Маркиз опять сплоховал. Мою попытку сгладить конфликт он принял за проявление слабости и решил развить успех.
– Стало быть, милостивый государь, – я медленно отодвинул от себя столовые приборы, – вы полагаете, что я происхожу из плохой семьи, получил дурное воспитание и не способен отличить приличное блюдо от неприличного? Полагаю, назрела необходимость проверить, как у вас в семье обстояли дела с фехтованием.
Я поднялся из-за стола и неспешно стал натягивать перчатки. Противник же мой сильно побледнел и заерзал на своем месте, бросая по сторонам испуганные взгляды. Весь его боевой пыл, все высокомерие испарились в один миг, и сейчас он судорожно метался между страхом за свою жизнь и желанием сохранить честь. Раньше нужно было думать. Очень не люблю таких людей, очень.
– Ну что же вы, сударь, как там ваше имя? – видя, что маркиз не торопится принимать вызов, я двинулся к его столу.
– М-маркиз де Аламеда, – скорее проблеял, нежели проговорил маркиз, неуклюже поднимаясь на ноги.
– Шевалье Орлов, – я нахлобучил на голову шляпу, – к вашим услугам. Пройдемте, маркиз!
– Я… Я никуда не пойду, – пролепетал Аламеда себе под нос.
– Что вы там шепчете, милостивый государь? – я нарочно разговаривал громко, потому что, раз уж дело у нас принимало такой оборот, нужно добиться, чтобы весь трактир слышал наш разговор. Чем больше будет свидетелей, тем меньше шансов у маркиза избежать дуэли. Если, конечно, он не предпочтет бегство. Но в таком случае его имя покроется несмываемым позором, путь в трактир ему будет заказан и моя цель будет все равно достигнута. – Если вы, сударь, имеете смелость оскорблять дворянина, то имейте смелость и отвечать за свои слова! Извольте сейчас же пройти со мной на улицу и обнажить шпагу, иначе я выволоку вас отсюда за воротник!

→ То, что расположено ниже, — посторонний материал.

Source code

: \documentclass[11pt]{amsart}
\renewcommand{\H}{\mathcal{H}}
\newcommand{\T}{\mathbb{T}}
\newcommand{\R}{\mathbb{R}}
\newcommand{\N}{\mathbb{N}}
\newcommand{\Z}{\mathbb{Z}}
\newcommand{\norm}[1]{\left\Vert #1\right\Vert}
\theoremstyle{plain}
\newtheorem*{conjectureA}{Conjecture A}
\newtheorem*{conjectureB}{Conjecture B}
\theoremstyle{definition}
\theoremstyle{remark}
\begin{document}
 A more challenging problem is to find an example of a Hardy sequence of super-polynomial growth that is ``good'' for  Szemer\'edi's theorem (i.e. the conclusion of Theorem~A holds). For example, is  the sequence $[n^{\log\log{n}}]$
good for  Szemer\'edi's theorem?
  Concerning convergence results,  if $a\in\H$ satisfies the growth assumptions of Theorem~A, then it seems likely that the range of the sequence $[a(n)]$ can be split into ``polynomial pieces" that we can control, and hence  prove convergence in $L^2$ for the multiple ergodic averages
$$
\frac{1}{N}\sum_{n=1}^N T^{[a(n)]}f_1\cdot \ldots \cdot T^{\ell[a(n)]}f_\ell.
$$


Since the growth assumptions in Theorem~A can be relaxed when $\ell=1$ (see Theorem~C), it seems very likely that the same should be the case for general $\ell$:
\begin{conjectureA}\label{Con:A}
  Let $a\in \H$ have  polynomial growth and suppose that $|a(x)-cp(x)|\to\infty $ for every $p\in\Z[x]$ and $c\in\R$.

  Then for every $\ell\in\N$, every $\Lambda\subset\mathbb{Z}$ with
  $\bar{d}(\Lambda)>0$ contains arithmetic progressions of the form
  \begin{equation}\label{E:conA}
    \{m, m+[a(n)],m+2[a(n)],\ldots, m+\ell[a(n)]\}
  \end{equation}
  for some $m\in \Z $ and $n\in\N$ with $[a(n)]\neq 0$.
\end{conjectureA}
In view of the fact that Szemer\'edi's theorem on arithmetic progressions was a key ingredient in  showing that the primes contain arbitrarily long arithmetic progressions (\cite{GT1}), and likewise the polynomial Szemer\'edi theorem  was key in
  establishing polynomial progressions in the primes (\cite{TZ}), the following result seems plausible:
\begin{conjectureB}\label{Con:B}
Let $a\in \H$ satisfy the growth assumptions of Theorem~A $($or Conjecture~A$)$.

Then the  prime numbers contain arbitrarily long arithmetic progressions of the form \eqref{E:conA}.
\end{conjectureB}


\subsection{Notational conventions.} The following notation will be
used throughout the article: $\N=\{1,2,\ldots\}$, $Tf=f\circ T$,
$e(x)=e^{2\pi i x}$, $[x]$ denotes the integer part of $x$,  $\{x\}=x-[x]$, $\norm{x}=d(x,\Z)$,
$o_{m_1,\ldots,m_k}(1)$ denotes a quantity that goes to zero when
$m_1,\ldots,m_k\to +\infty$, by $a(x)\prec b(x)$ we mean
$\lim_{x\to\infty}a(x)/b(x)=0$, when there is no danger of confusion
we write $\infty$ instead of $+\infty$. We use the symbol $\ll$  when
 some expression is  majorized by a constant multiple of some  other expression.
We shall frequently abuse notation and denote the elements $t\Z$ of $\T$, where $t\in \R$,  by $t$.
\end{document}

– Не слишком ли громко сказано, господин ориосец? – прошипел взбешенный маркиз.
– Сказано человеком, не привыкшим сносить оскорбления! – ответил я.
– Маркиз! – неожиданно подал голос пожилой дворянин. – Вы ведь не в первый раз скандалите здесь и тем не менее опять приходите сюда. Сегодня вы не только обругали хозяина трактира, но и оскорбили шевалье Орлова! Я думал, что вы бретер – ищете повод обнажить шпагу. Однако сейчас стараетесь увильнуть от дуэли. Так чего же вы добиваетесь?
– Какое вам дело до моих мотивов? – воскликнул де Аламеда, яростно вращая глазами. – Я делаю то, что считаю нужным!
– Эй, господа, да вы тут никак ссоритесь? – к нам подошли еще два дворянина, ранее располагавшихся в другом углу трактира.
– Да вот, – я развел руками, – маркиз утверждает, что в этом трактире подают только помои, достойные свиней, а не порядочных людей. К тому же обвинил меня в отсутствии вкуса и приличного воспитания, а драться не желает.
– Я вас ни в чем не обвинял! – взвился маркиз, но я не дал ему перехватить инициативу.
– Да весь трактир слышал, как вы поучали меня и чванились своим высоким происхождением!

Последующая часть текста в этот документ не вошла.